Most people involved in Web3 can’t imagine why gamers hate NFTs (non-fungible tokens), particularly with their advantages. But unfortunately, many do. Furthermore, even though excessive negativity about implementing NFTs in games appears completely unwarranted. It turns out that the reasons gamers have for turning their wrath on digital collectibles might be due to historical factors.
Some dissent centers around the negative effect “loot boxes” and microtransactions have had on the gaming industry. Loot boxes offer players virtual items and upgrades that are otherwise hard to come by. However, they offer scant extra value for the game. So, the advent of loot boxes and other introductions has made gamers suspicious, and this article will look into these to get to the bottom of why gamers hate NFTs.
Gaming companies introduced microtransactions as another profit center. The issue with small financial transactions is that while compounding them can make lots of money for companies; they usually happen in-game. Thus, it has become an irritating addition to the gaming space for anyone who doesn’t enjoy paying more to play their favorite games. Even though they’re small amounts, endless microtransactions can feel like death by a thousand cuts.
So, due to additions such as loot boxes and microtransactions, many gamers think NFTs will only serve as a similar nuisance. Since gaming companies relentlessly pursue new and improved ways of sucking players into pay-to-play schemes, why would NFTs be any different?
NFTs in the Entertainment Industry
NFTs are creeping into every entertainment industry, not just video games. They’re making their way into sports, film, music, fashion, finance, and real estate. Nonetheless, there are some vociferous detractors staunchly opposed to them. For many gamers, animosity toward NFTs still reigns even as the ecosystem continues to expand.
Unfortunately, the more publicly vocal the critics are, the harder it will be for them to change their position in the future – even as contrary evidence comes to light. That’s because once people take a strong stance against something, it’s hard to alter it – especially if they’ve gone public. In such cases, they’ll need a way to “save face” to flip their position without receiving too much blowback. If not, they’re likely to dig their heels in and stay entrenched regardless of the overwhelming evidence.

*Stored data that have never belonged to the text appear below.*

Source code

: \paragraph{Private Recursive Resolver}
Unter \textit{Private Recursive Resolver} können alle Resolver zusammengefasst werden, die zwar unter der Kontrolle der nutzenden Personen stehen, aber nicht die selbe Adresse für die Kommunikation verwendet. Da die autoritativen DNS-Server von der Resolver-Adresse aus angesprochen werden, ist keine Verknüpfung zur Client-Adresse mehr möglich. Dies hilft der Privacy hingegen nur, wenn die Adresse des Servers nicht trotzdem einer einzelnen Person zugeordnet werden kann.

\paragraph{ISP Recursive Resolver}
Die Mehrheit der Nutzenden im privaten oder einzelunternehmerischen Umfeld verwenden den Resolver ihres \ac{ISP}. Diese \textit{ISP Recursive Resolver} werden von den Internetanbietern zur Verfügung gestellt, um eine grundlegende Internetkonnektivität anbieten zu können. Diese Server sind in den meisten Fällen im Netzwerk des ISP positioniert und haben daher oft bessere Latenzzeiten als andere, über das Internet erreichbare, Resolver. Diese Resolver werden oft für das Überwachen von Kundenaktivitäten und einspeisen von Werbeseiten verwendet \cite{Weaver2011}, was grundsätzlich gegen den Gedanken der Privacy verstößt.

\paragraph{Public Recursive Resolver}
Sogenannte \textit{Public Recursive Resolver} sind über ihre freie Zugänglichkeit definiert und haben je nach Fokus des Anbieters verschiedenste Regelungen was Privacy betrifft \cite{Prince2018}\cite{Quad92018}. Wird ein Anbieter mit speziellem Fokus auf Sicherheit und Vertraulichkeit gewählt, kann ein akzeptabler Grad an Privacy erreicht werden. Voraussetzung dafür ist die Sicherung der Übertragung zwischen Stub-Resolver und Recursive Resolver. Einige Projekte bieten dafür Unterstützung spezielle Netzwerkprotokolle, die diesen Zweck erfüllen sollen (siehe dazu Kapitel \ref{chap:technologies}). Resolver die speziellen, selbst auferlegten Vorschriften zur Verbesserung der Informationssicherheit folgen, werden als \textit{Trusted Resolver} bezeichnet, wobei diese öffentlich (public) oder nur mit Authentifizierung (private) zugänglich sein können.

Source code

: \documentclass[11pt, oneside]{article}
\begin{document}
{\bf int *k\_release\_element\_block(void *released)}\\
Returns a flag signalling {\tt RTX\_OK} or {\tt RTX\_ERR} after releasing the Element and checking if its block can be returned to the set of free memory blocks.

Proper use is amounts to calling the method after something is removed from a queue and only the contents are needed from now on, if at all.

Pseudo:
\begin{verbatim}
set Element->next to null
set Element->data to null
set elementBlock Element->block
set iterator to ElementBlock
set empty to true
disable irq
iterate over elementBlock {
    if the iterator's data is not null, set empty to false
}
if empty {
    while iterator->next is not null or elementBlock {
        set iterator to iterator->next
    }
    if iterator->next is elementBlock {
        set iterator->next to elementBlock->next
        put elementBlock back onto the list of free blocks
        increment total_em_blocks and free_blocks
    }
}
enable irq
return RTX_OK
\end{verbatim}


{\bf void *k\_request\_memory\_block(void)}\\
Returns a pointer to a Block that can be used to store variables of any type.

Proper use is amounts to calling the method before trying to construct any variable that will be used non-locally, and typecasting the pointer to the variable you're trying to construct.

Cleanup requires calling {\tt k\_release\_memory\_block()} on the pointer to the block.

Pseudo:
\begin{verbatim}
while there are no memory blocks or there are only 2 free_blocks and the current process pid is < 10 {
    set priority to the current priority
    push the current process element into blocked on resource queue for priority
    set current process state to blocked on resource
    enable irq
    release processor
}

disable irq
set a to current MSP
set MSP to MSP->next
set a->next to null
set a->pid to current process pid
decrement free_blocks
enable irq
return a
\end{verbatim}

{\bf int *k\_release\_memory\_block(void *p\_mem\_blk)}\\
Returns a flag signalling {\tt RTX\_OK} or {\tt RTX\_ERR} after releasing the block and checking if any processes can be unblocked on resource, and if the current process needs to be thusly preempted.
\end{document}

When answering the “why gamers hate NFTs?” question, we must first look at which sections of the community do so. Currently, NFT detractors exist at every level of gaming, from weekend warriors to e-sports professionals to companies. They all have their fair share of gripes about NFTs and blockchain encroachments into their space. Even one of the most popular game distribution services, Steam, has capitulated and sought to favor the disgruntled by banning all blockchain-related games on its platform. We’ll look at other companies below. Nevertheless, even though the animosity towards NFTs sounds like a new development, its origin spans two decades of gaming culture long before NFTs came into being.
Hating on Loot Boxes
Loot boxes offer players random virtual items and upgrades. They are the gaming world’s equivalent of a grab bag. Usually, the only way for players to unlock a loot box is by redeeming in-game tokens or completing achievements. Moreover, tokens accrue over periods of play or through buying them outright.
Digital collectibles aren’t new to the gaming industry, however. Fortnite skins are one such example. But, the collectibles that gamers must purchase, such as those found in loot boxes, have long been a source of contention. However, a critical difference between in-game items such as skins and weapons for Fortnite and NFTs is that Fortnite’s game items have no resale value. Furthermore, they usually serve to make games more expensive via microtransactions.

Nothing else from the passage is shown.